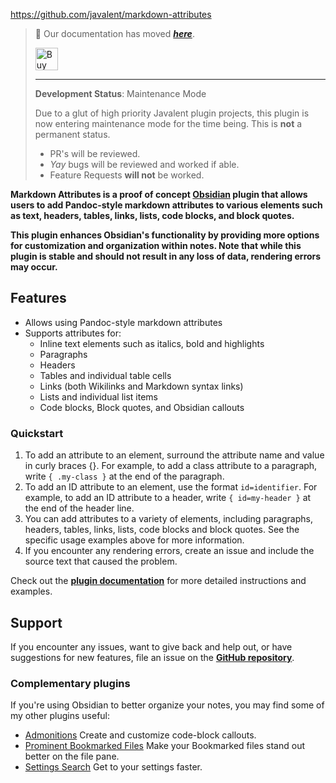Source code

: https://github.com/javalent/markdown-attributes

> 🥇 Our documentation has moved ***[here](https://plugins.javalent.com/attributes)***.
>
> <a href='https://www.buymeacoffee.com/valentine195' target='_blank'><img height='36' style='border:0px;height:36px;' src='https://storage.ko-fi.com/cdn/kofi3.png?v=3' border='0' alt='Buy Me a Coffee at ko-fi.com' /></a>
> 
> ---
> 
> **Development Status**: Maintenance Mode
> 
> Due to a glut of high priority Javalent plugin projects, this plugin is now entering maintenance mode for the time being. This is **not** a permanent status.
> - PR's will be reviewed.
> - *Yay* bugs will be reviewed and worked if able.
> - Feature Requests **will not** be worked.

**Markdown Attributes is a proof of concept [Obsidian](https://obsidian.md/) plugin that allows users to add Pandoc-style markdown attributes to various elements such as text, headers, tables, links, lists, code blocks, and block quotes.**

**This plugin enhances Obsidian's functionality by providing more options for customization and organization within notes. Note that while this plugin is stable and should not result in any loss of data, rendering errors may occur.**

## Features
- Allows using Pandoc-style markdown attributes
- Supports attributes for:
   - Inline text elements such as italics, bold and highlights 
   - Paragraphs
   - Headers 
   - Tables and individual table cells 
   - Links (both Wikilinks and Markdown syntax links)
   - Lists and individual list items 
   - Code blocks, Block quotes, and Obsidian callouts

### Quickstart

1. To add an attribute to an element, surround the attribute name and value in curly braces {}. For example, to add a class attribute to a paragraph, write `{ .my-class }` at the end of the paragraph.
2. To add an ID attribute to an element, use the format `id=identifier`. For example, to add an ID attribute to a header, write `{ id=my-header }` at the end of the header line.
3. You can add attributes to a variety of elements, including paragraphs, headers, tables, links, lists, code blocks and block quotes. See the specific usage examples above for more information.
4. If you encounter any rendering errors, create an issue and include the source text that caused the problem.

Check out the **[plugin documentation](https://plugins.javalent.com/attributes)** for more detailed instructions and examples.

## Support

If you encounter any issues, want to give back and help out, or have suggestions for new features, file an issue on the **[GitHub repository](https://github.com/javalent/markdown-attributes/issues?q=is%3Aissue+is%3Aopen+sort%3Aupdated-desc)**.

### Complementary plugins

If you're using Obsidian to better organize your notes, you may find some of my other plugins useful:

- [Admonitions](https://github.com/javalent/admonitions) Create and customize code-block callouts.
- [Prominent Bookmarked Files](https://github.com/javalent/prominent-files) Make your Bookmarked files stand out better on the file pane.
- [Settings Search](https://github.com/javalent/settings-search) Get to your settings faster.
----
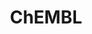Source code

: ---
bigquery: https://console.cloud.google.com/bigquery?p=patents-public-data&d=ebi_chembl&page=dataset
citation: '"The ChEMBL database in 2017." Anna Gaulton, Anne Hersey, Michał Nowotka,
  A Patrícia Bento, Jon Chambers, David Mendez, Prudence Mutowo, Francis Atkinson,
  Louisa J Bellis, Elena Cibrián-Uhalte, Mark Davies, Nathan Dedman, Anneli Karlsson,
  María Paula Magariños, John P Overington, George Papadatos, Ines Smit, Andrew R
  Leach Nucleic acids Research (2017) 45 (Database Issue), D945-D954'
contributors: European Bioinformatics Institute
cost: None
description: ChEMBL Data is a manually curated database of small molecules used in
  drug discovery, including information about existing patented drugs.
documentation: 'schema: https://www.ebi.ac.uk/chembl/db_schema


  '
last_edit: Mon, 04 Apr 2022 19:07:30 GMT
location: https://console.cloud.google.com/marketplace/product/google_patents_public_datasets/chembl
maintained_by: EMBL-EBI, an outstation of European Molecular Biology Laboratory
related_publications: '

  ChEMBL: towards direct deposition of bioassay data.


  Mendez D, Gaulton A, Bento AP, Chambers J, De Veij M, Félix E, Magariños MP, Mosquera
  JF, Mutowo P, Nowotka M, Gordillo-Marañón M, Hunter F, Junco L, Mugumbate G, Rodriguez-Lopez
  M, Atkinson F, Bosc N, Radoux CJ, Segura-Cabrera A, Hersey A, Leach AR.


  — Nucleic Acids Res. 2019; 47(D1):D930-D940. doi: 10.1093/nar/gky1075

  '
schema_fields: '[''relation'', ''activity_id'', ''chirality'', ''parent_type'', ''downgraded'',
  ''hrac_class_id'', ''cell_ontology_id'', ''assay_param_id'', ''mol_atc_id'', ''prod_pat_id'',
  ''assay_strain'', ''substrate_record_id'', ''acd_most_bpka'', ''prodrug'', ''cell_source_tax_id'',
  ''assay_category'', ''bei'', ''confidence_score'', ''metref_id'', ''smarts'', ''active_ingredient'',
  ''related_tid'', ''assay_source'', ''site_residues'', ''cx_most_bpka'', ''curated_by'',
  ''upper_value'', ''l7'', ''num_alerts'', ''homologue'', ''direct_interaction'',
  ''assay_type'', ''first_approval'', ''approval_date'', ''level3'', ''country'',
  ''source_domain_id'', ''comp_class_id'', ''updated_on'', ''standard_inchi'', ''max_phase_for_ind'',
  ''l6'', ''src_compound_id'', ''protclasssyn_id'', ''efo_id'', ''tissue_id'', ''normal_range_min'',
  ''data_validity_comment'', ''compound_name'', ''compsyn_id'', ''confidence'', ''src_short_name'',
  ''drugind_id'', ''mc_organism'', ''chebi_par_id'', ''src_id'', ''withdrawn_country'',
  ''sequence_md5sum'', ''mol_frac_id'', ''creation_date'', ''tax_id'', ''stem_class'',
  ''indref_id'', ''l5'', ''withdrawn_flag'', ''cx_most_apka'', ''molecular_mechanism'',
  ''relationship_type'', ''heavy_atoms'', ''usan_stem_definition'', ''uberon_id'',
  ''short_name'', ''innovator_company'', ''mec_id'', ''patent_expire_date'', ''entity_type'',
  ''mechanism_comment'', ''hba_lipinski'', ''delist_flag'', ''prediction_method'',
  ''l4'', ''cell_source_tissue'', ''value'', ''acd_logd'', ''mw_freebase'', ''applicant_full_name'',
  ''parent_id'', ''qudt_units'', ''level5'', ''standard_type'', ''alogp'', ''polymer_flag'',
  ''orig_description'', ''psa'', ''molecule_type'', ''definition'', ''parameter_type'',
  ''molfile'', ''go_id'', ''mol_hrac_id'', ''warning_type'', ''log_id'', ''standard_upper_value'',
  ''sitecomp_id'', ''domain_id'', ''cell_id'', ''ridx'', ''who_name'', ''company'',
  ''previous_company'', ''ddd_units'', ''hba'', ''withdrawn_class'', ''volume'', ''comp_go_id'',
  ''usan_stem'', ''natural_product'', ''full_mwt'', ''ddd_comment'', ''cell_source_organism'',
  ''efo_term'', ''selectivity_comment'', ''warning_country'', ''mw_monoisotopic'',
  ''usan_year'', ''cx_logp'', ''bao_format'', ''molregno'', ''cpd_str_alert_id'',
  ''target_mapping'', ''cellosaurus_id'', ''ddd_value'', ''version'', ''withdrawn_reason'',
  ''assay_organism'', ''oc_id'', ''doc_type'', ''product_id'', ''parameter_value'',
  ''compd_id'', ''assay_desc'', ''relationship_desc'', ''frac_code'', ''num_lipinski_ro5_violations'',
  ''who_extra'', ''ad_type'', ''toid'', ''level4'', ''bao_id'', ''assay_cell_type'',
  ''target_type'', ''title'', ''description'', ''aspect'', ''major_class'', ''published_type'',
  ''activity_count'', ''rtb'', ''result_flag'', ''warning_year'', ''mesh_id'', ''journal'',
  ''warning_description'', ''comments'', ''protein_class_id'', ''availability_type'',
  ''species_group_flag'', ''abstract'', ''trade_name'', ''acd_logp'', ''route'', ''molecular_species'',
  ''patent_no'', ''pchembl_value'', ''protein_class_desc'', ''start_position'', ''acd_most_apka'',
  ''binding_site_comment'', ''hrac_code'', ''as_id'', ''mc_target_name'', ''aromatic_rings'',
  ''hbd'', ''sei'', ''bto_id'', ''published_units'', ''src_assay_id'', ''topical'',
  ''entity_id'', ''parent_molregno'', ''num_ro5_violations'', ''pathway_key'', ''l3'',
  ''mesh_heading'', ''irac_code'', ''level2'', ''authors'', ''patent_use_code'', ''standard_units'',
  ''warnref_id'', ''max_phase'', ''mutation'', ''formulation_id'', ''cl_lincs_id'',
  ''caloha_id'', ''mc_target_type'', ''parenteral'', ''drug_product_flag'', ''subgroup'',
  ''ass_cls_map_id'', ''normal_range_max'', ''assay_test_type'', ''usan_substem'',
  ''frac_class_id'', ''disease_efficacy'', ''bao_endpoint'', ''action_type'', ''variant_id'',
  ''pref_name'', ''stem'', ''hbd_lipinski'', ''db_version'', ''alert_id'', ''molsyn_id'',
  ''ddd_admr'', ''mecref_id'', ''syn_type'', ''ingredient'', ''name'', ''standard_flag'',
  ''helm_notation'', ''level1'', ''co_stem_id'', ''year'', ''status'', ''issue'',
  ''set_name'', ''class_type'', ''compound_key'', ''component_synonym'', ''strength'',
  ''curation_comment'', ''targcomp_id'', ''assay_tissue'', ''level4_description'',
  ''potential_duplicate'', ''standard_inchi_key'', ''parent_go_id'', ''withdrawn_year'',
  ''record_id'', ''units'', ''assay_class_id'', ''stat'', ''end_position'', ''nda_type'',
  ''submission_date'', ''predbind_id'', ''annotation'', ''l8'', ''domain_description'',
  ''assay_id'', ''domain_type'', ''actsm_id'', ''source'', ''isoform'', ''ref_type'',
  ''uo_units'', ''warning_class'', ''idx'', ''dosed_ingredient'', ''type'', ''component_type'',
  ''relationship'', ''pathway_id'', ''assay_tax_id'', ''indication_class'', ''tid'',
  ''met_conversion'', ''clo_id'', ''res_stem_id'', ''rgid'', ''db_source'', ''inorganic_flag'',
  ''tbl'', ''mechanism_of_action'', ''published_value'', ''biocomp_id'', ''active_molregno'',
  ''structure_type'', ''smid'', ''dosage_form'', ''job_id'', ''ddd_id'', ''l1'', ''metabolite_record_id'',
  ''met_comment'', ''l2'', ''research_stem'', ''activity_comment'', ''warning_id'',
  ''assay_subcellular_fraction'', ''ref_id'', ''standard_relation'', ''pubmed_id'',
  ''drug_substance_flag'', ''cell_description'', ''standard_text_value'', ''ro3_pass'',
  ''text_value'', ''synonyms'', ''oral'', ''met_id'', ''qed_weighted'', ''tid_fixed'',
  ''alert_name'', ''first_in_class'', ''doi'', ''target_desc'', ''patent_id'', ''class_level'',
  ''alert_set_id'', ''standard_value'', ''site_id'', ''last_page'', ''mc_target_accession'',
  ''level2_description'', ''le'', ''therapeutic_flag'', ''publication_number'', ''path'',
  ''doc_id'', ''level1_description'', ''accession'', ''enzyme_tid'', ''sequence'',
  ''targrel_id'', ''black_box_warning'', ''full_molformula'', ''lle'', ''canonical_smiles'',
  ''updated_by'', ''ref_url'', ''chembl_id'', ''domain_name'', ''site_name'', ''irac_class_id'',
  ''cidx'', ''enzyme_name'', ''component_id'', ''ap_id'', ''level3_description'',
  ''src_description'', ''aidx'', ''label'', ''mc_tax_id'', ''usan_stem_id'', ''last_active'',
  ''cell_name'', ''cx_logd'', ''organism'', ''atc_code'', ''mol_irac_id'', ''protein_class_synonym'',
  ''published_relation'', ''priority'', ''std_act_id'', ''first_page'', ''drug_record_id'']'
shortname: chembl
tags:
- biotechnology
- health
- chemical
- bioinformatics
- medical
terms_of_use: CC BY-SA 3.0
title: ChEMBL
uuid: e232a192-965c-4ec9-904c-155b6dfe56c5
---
----
▶ **EXERCISE OBJECTIVE**: Search the entries for the word "Magariños" and copy every line that holds it.

▶ **RESPONSE TO THIS EXERCISE**:
  María Paula Magariños, John P Overington, George Papadatos, Ines Smit, Andrew R
  Mendez D, Gaulton A, Bento AP, Chambers J, De Veij M, Félix E, Magariños MP, Mosquera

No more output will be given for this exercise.